→ **Task instructions**: Look in the material below for the line with "环境变量 | 说明 |" and the line with "Audio中获取的API Key |", then set down exactly those two lines and all lines between, nothing more.

----- Entries supplied -----

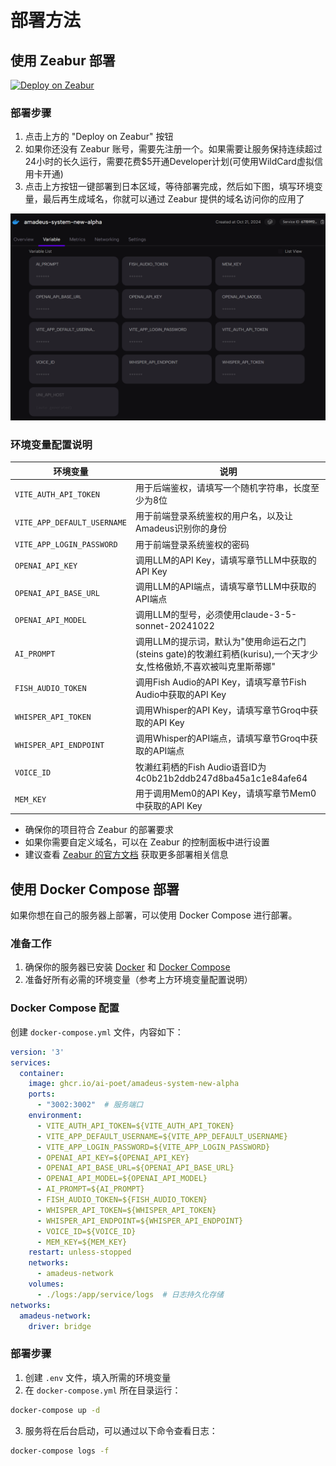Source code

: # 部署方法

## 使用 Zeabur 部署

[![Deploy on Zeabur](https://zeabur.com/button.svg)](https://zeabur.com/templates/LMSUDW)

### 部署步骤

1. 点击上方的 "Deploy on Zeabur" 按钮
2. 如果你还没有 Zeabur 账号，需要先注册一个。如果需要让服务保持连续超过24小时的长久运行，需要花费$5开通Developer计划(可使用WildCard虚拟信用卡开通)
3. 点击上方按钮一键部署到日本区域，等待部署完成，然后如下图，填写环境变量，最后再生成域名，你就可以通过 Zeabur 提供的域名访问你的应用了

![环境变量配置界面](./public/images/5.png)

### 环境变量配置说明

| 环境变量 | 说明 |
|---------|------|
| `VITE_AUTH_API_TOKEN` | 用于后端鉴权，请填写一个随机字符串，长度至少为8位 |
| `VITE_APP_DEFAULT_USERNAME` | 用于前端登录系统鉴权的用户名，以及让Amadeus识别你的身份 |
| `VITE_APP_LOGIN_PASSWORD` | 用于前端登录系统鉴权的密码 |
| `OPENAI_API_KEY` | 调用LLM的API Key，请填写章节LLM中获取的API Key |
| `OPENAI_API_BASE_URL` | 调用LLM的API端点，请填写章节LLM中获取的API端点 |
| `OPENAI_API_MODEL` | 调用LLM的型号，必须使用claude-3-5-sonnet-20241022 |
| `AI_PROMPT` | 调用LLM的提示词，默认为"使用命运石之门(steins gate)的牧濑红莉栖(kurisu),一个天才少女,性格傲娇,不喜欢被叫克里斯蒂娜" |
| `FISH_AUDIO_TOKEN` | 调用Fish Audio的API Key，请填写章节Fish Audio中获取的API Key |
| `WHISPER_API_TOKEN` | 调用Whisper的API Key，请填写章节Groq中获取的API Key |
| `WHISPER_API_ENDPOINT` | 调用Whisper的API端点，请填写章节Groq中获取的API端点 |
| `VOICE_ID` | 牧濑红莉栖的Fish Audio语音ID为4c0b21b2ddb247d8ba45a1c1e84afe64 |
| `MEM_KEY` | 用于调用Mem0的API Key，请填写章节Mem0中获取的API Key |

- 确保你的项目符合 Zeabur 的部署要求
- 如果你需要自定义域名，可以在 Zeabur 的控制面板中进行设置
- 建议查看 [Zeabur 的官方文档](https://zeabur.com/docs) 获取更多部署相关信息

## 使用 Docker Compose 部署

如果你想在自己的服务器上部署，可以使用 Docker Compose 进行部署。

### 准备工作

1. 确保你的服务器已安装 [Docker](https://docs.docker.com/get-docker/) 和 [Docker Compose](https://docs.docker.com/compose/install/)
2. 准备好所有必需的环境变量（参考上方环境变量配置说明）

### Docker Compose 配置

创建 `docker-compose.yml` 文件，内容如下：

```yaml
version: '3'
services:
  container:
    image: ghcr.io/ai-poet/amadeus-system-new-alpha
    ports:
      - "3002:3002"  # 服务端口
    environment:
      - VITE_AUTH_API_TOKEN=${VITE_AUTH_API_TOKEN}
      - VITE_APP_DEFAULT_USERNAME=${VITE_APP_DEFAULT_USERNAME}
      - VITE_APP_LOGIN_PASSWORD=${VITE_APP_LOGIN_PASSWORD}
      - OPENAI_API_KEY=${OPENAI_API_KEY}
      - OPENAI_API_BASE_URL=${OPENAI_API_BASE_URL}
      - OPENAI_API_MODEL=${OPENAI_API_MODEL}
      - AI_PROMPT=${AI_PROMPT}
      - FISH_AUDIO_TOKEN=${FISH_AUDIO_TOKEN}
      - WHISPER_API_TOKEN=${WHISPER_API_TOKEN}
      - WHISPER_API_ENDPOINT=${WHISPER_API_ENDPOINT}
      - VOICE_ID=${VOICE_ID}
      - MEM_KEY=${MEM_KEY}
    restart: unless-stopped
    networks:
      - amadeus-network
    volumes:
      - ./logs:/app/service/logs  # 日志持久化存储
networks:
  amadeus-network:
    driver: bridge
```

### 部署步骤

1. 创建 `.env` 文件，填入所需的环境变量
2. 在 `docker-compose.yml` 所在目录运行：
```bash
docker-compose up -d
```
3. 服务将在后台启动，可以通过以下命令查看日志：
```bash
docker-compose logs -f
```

-----

→ **Task output**:
| 环境变量 | 说明 |
|---------|------|
| `VITE_AUTH_API_TOKEN` | 用于后端鉴权，请填写一个随机字符串，长度至少为8位 |
| `VITE_APP_DEFAULT_USERNAME` | 用于前端登录系统鉴权的用户名，以及让Amadeus识别你的身份 |
| `VITE_APP_LOGIN_PASSWORD` | 用于前端登录系统鉴权的密码 |
| `OPENAI_API_KEY` | 调用LLM的API Key，请填写章节LLM中获取的API Key |
| `OPENAI_API_BASE_URL` | 调用LLM的API端点，请填写章节LLM中获取的API端点 |
| `OPENAI_API_MODEL` | 调用LLM的型号，必须使用claude-3-5-sonnet-20241022 |
| `AI_PROMPT` | 调用LLM的提示词，默认为"使用命运石之门(steins gate)的牧濑红莉栖(kurisu),一个天才少女,性格傲娇,不喜欢被叫克里斯蒂娜" |
| `FISH_AUDIO_TOKEN` | 调用Fish Audio的API Key，请填写章节Fish Audio中获取的API Key |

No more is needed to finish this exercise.